The Air Force, on behalf of USNORTHCOM, on July 6 released a Request for Information (RFI) to survey the market drone detection and monitoring solutions with the objective being to help “in determining the acquisition strategy for the subject procurement,” says the notice, which was published in the federal government’s business opportunities website, Sam.gov.
USNORTHCOM, which is based in Colorado, is responsible for defending the U.S. homeland and supports the Department of Homeland Security in its mission.
USNORTHCOM, in a response to queries from Defense Daily, said this week that DHS and its CBP component “have detected an uptick of unmanned aerial system operations south of the U.S. border, including drug cartels utilizing UAVs to transport drugs as well as cartels using weaponized UAVs to target Mexican law enforcement and rival cartels. Although cartels have not utilized weaponized UAVs on the U.S. side of the border, the use of UAVs in this manner presents a potential threat to the homeland.”
At the moment, the command said its next steps haven’t “been determined, but USNORTHCOM is committed to defending the homeland,” which “requires [it] to continually adapt to the changing threat environment.”

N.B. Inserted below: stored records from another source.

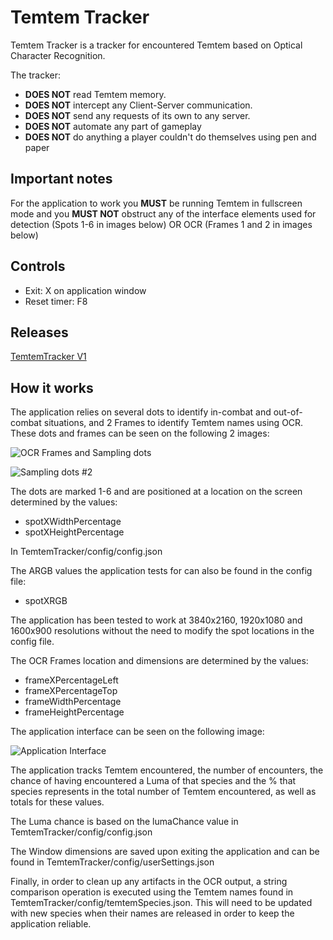 # Temtem Tracker

Temtem Tracker is a tracker for encountered Temtem based on Optical Character Recognition. 

The tracker: 
* **DOES NOT** read Temtem memory. 
* **DOES NOT** intercept any Client-Server communication. 
* **DOES NOT** send any requests of its own to any server.
* **DOES NOT** automate any part of gameplay
* **DOES NOT** do anything a player couldn't do themselves using pen and paper

## Important notes

For the application to work you **MUST** be running Temtem in fullscreen mode and you **MUST NOT** obstruct any of the interface elements used for detection (Spots 1-6 in images below) OR OCR (Frames 1 and 2 in images below)

## Controls

* Exit: X on application window
* Reset timer: F8 

## Releases

[TemtemTracker V1](https://github.com/mculig/TemtemTracker/releases/download/v1.0/TemtemTracker_v1.rar)

## How it works

The application relies on several dots to identify in-combat and out-of-combat situations, and 2 Frames to identify Temtem names using OCR. These dots and frames can be seen on the following 2 images:

![OCR Frames and Sampling dots](https://github.com/mculig/TemtemTracker/blob/master/Images/OCR%20Frames%20and%20Sampling%20Dots.png)

![Sampling dots #2](https://github.com/mculig/TemtemTracker/blob/master/Images/Sampling%20Dots.png)

The dots are marked 1-6 and are positioned at a location on the screen determined by the values:

* spotXWidthPercentage
* spotXHeightPercentage

In TemtemTracker/config/config.json

The ARGB values the application tests for can also be found in the config file:

* spotXRGB

The application has been tested to work at 3840x2160, 1920x1080 and 1600x900 resolutions without the need to modify the spot locations in the config file.

The OCR Frames location and dimensions are determined by the values:

* frameXPercentageLeft
* frameXPercentageTop
* frameWidthPercentage
* frameHeightPercentage

The application interface can be seen on the following image: 

![Application Interface](https://github.com/mculig/TemtemTracker/blob/master/Images/window.png)

The application tracks Temtem encountered, the number of encounters, the chance of having encountered a Luma of that species and the % that species represents in the total number of Temtem encountered, as well as totals for these values.

The Luma chance is based on the lumaChance value in TemtemTracker/config/config.json

The Window dimensions are saved upon exiting the application and can be found in TemtemTracker/config/userSettings.json

Finally, in order to clean up any artifacts in the OCR output, a string comparison operation is executed using the Temtem names found in TemtemTracker/config/temtemSpecies.json. This will need to be updated with new species when their names are released in order to keep the application reliable.


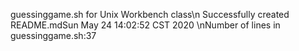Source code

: guessinggame.sh for Unix Workbench class\n
Successfully created README.mdSun May 24 14:02:52 CST 2020
\nNumber of lines in guessinggame.sh:37
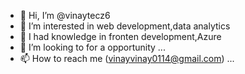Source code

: - 👋 Hi, I’m @vinaytecz6
- 👀 I’m interested in web development,data analytics 
- 🌱 I had knowledge in fronten development,Azure 
- 💞️ I’m looking to for a opportunity ...
- 📫 How to reach me (vinayvinay0114@gmail.com) ...

<!---
vinaytecz6/vinaytecz6 is a ✨ special ✨ repository because its `README.md` (this file) appears on your GitHub profile.
You can click the Preview link to take a look at your changes.
--->
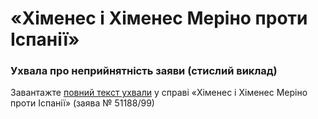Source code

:# «Хіменес і Хіменес Меріно проти Іспанії»

### Ухвала про неприйнятність заяви \(стислий виклад\)

Завантажте [повний текст ухвали](http://hudoc.echr.coe.int/eng?i=001-5973) у справі «Хіменес і Хіменес Меріно проти Іспанії» \(заява № 51188/99\)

The command also said that if it does acquire the drone detection and monitoring capabilities to help CBP, it would free up the agency’s law enforcement personnel for other missions.
CBP has acquired its own anti-drone technology for use along the southern border. In 2019, the agency spent $1.2 million with a small company, Citadel Defense, to provide the Titan counter-drone system to be evaluated and operated along the U.S. border with Mexico.
The RFI asks respondents if they can propose mobile solutions to monitor three categories of small UAS. The first, Cat 1, weigh between one and 20 pounds and fly below 1,000 feet and no faster than 100 knots. Cat 2 drones weigh between 21 and 55 pounds, fly below 3,500 feet and less than 250 knots. Cat 3 UAS weigh under 1,320 pounds, fly below 18,000 feet and have a maximum speed of at least 250 knots.
USNORTHCOM pointed out that in defending against Cat 3 and larger UAS, North American Aerospace Defense Command (NORAD) has the legal authorities to engage these systems within its area of responsibility, which includes the southern border.
As to whether transnational criminal organizations or other bad actors have been using larger UAS, USNORTHCOM said it “considers it possible that cartels could acquire and utilize larger-size UAVs, but neither USNORTHCOM nor NORAD have confirmed the use of larger UAVs by cartels at this time.”